─── LISTED RECORDS ───

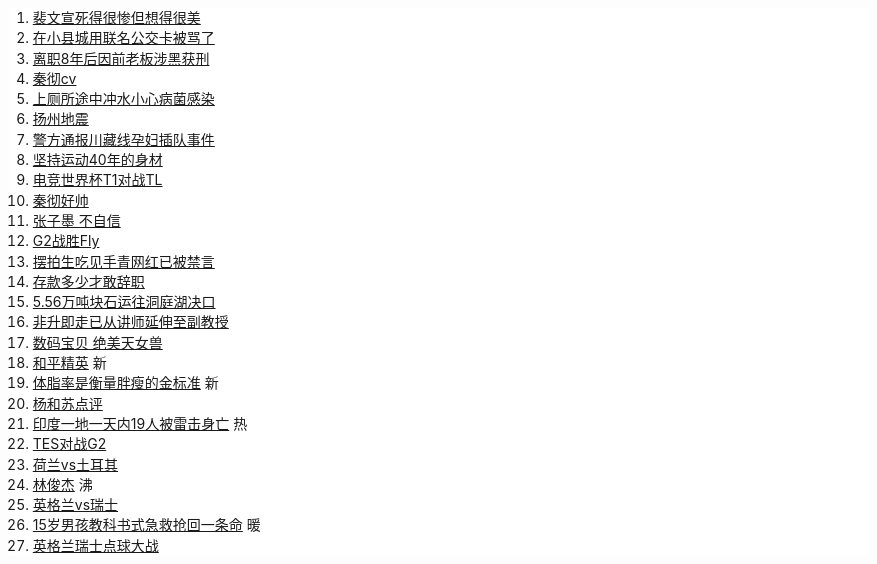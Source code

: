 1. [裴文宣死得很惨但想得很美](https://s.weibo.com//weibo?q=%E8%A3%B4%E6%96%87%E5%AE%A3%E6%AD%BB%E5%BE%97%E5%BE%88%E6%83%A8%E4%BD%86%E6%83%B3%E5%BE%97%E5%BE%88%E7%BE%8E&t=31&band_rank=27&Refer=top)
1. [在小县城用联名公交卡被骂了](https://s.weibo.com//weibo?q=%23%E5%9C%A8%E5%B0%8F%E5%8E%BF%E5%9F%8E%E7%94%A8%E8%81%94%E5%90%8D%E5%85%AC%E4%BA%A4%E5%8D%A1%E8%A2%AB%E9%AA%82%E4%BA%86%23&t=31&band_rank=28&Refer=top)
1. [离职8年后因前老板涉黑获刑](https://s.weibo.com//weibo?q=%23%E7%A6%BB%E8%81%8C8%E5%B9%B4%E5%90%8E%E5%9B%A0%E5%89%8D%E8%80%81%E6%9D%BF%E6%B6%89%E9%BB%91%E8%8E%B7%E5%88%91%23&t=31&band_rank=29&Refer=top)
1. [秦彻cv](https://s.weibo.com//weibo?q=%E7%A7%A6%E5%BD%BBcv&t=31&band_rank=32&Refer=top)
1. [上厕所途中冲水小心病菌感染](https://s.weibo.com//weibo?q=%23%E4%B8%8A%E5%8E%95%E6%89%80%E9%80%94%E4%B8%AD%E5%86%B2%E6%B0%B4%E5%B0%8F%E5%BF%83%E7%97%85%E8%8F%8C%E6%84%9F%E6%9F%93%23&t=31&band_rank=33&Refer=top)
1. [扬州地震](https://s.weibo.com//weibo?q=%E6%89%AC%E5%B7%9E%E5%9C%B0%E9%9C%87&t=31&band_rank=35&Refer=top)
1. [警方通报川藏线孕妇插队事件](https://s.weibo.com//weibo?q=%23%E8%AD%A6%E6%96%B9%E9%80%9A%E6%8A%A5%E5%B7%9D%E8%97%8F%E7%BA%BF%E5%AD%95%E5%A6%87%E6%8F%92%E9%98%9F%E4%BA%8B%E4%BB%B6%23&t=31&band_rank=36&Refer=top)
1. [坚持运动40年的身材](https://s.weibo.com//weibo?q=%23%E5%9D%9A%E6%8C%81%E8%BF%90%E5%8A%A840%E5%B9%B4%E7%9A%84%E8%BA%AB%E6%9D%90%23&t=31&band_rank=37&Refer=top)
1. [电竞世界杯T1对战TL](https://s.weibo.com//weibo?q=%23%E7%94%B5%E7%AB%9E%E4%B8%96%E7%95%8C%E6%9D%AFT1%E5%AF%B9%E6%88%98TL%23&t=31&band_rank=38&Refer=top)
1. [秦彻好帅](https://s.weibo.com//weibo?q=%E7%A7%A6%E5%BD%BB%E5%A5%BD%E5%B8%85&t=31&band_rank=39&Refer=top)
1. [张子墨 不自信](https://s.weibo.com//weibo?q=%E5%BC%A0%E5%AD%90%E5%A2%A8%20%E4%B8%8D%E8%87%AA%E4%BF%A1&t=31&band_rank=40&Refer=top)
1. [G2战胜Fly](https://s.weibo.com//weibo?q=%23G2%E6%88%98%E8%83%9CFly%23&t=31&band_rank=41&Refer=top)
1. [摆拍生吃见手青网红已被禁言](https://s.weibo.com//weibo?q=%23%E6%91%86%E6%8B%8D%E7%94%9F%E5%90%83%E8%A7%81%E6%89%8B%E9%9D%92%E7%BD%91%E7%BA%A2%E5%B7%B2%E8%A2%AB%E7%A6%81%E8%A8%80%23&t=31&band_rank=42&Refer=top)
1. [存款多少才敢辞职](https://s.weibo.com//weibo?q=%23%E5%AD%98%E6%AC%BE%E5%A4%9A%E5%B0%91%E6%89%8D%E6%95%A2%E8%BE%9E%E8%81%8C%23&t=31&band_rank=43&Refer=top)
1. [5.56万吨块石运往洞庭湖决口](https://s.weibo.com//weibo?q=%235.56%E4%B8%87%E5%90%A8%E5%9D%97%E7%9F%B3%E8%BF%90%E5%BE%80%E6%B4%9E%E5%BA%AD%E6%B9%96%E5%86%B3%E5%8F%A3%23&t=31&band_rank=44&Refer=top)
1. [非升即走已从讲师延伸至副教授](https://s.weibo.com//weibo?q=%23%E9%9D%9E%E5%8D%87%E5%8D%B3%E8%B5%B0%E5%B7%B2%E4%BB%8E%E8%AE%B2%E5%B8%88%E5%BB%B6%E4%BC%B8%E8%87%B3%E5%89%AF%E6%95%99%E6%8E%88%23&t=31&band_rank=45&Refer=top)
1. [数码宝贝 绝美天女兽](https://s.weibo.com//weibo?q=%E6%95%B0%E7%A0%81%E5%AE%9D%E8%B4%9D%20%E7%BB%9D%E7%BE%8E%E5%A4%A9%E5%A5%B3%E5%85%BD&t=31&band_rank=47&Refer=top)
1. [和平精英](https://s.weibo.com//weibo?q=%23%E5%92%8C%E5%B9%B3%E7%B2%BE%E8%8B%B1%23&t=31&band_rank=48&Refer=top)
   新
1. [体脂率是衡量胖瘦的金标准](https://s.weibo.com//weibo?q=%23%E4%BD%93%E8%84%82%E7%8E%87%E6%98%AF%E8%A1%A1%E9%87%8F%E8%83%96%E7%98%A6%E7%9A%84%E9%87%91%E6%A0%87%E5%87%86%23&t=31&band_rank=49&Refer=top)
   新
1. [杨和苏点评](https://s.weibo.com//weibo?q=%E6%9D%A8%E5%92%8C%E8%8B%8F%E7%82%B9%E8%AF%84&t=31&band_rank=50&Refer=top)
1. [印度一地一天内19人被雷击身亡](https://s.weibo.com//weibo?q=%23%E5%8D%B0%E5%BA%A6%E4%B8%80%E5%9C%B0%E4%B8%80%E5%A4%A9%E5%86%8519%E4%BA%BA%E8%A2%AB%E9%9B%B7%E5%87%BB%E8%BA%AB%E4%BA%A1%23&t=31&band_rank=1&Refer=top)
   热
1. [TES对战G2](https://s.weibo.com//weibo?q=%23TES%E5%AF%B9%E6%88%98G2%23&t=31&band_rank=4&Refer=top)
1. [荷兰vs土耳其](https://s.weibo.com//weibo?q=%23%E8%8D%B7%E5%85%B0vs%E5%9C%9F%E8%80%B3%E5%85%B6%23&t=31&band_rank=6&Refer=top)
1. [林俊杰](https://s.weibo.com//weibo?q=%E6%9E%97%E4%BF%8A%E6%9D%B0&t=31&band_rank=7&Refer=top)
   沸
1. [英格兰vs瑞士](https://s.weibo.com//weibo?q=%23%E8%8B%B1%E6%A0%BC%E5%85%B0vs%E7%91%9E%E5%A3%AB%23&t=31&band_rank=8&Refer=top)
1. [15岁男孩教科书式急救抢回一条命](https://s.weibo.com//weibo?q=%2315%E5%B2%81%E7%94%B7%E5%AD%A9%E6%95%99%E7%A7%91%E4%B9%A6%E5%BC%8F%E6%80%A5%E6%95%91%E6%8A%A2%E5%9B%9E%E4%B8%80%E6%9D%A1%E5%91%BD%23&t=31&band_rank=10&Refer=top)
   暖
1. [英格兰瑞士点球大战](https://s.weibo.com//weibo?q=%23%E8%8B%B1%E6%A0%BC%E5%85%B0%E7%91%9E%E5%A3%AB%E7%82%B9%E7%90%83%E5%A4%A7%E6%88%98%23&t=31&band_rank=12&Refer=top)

───

● **REQUIRED ACTION**
All records must be output exactly as they are, except for the pictures, which are left out.

● **SOLUTION TO THIS TASK**
Source code

: 1. [裴文宣死得很惨但想得很美](https://s.weibo.com//weibo?q=%E8%A3%B4%E6%96%87%E5%AE%A3%E6%AD%BB%E5%BE%97%E5%BE%88%E6%83%A8%E4%BD%86%E6%83%B3%E5%BE%97%E5%BE%88%E7%BE%8E&t=31&band_rank=27&Refer=top)
1. [在小县城用联名公交卡被骂了](https://s.weibo.com//weibo?q=%23%E5%9C%A8%E5%B0%8F%E5%8E%BF%E5%9F%8E%E7%94%A8%E8%81%94%E5%90%8D%E5%85%AC%E4%BA%A4%E5%8D%A1%E8%A2%AB%E9%AA%82%E4%BA%86%23&t=31&band_rank=28&Refer=top)
1. [离职8年后因前老板涉黑获刑](https://s.weibo.com//weibo?q=%23%E7%A6%BB%E8%81%8C8%E5%B9%B4%E5%90%8E%E5%9B%A0%E5%89%8D%E8%80%81%E6%9D%BF%E6%B6%89%E9%BB%91%E8%8E%B7%E5%88%91%23&t=31&band_rank=29&Refer=top)
1. [秦彻cv](https://s.weibo.com//weibo?q=%E7%A7%A6%E5%BD%BBcv&t=31&band_rank=32&Refer=top)
1. [上厕所途中冲水小心病菌感染](https://s.weibo.com//weibo?q=%23%E4%B8%8A%E5%8E%95%E6%89%80%E9%80%94%E4%B8%AD%E5%86%B2%E6%B0%B4%E5%B0%8F%E5%BF%83%E7%97%85%E8%8F%8C%E6%84%9F%E6%9F%93%23&t=31&band_rank=33&Refer=top)
1. [扬州地震](https://s.weibo.com//weibo?q=%E6%89%AC%E5%B7%9E%E5%9C%B0%E9%9C%87&t=31&band_rank=35&Refer=top)
1. [警方通报川藏线孕妇插队事件](https://s.weibo.com//weibo?q=%23%E8%AD%A6%E6%96%B9%E9%80%9A%E6%8A%A5%E5%B7%9D%E8%97%8F%E7%BA%BF%E5%AD%95%E5%A6%87%E6%8F%92%E9%98%9F%E4%BA%8B%E4%BB%B6%23&t=31&band_rank=36&Refer=top)
1. [坚持运动40年的身材](https://s.weibo.com//weibo?q=%23%E5%9D%9A%E6%8C%81%E8%BF%90%E5%8A%A840%E5%B9%B4%E7%9A%84%E8%BA%AB%E6%9D%90%23&t=31&band_rank=37&Refer=top)
1. [电竞世界杯T1对战TL](https://s.weibo.com//weibo?q=%23%E7%94%B5%E7%AB%9E%E4%B8%96%E7%95%8C%E6%9D%AFT1%E5%AF%B9%E6%88%98TL%23&t=31&band_rank=38&Refer=top)
1. [秦彻好帅](https://s.weibo.com//weibo?q=%E7%A7%A6%E5%BD%BB%E5%A5%BD%E5%B8%85&t=31&band_rank=39&Refer=top)
1. [张子墨 不自信](https://s.weibo.com//weibo?q=%E5%BC%A0%E5%AD%90%E5%A2%A8%20%E4%B8%8D%E8%87%AA%E4%BF%A1&t=31&band_rank=40&Refer=top)
1. [G2战胜Fly](https://s.weibo.com//weibo?q=%23G2%E6%88%98%E8%83%9CFly%23&t=31&band_rank=41&Refer=top)
1. [摆拍生吃见手青网红已被禁言](https://s.weibo.com//weibo?q=%23%E6%91%86%E6%8B%8D%E7%94%9F%E5%90%83%E8%A7%81%E6%89%8B%E9%9D%92%E7%BD%91%E7%BA%A2%E5%B7%B2%E8%A2%AB%E7%A6%81%E8%A8%80%23&t=31&band_rank=42&Refer=top)
1. [存款多少才敢辞职](https://s.weibo.com//weibo?q=%23%E5%AD%98%E6%AC%BE%E5%A4%9A%E5%B0%91%E6%89%8D%E6%95%A2%E8%BE%9E%E8%81%8C%23&t=31&band_rank=43&Refer=top)
1. [5.56万吨块石运往洞庭湖决口](https://s.weibo.com//weibo?q=%235.56%E4%B8%87%E5%90%A8%E5%9D%97%E7%9F%B3%E8%BF%90%E5%BE%80%E6%B4%9E%E5%BA%AD%E6%B9%96%E5%86%B3%E5%8F%A3%23&t=31&band_rank=44&Refer=top)
1. [非升即走已从讲师延伸至副教授](https://s.weibo.com//weibo?q=%23%E9%9D%9E%E5%8D%87%E5%8D%B3%E8%B5%B0%E5%B7%B2%E4%BB%8E%E8%AE%B2%E5%B8%88%E5%BB%B6%E4%BC%B8%E8%87%B3%E5%89%AF%E6%95%99%E6%8E%88%23&t=31&band_rank=45&Refer=top)
1. [数码宝贝 绝美天女兽](https://s.weibo.com//weibo?q=%E6%95%B0%E7%A0%81%E5%AE%9D%E8%B4%9D%20%E7%BB%9D%E7%BE%8E%E5%A4%A9%E5%A5%B3%E5%85%BD&t=31&band_rank=47&Refer=top)
1. [和平精英](https://s.weibo.com//weibo?q=%23%E5%92%8C%E5%B9%B3%E7%B2%BE%E8%8B%B1%23&t=31&band_rank=48&Refer=top)
   新
1. [体脂率是衡量胖瘦的金标准](https://s.weibo.com//weibo?q=%23%E4%BD%93%E8%84%82%E7%8E%87%E6%98%AF%E8%A1%A1%E9%87%8F%E8%83%96%E7%98%A6%E7%9A%84%E9%87%91%E6%A0%87%E5%87%86%23&t=31&band_rank=49&Refer=top)
   新
1. [杨和苏点评](https://s.weibo.com//weibo?q=%E6%9D%A8%E5%92%8C%E8%8B%8F%E7%82%B9%E8%AF%84&t=31&band_rank=50&Refer=top)
1. [印度一地一天内19人被雷击身亡](https://s.weibo.com//weibo?q=%23%E5%8D%B0%E5%BA%A6%E4%B8%80%E5%9C%B0%E4%B8%80%E5%A4%A9%E5%86%8519%E4%BA%BA%E8%A2%AB%E9%9B%B7%E5%87%BB%E8%BA%AB%E4%BA%A1%23&t=31&band_rank=1&Refer=top)
   热
1. [TES对战G2](https://s.weibo.com//weibo?q=%23TES%E5%AF%B9%E6%88%98G2%23&t=31&band_rank=4&Refer=top)
1. [荷兰vs土耳其](https://s.weibo.com//weibo?q=%23%E8%8D%B7%E5%85%B0vs%E5%9C%9F%E8%80%B3%E5%85%B6%23&t=31&band_rank=6&Refer=top)
1. [林俊杰](https://s.weibo.com//weibo?q=%E6%9E%97%E4%BF%8A%E6%9D%B0&t=31&band_rank=7&Refer=top)
   沸
1. [英格兰vs瑞士](https://s.weibo.com//weibo?q=%23%E8%8B%B1%E6%A0%BC%E5%85%B0vs%E7%91%9E%E5%A3%AB%23&t=31&band_rank=8&Refer=top)
1. [15岁男孩教科书式急救抢回一条命](https://s.weibo.com//weibo?q=%2315%E5%B2%81%E7%94%B7%E5%AD%A9%E6%95%99%E7%A7%91%E4%B9%A6%E5%BC%8F%E6%80%A5%E6%95%91%E6%8A%A2%E5%9B%9E%E4%B8%80%E6%9D%A1%E5%91%BD%23&t=31&band_rank=10&Refer=top)
   暖
1. [英格兰瑞士点球大战](https://s.weibo.com//weibo?q=%23%E8%8B%B1%E6%A0%BC%E5%85%B0%E7%91%9E%E5%A3%AB%E7%82%B9%E7%90%83%E5%A4%A7%E6%88%98%23&t=31&band_rank=12&Refer=top)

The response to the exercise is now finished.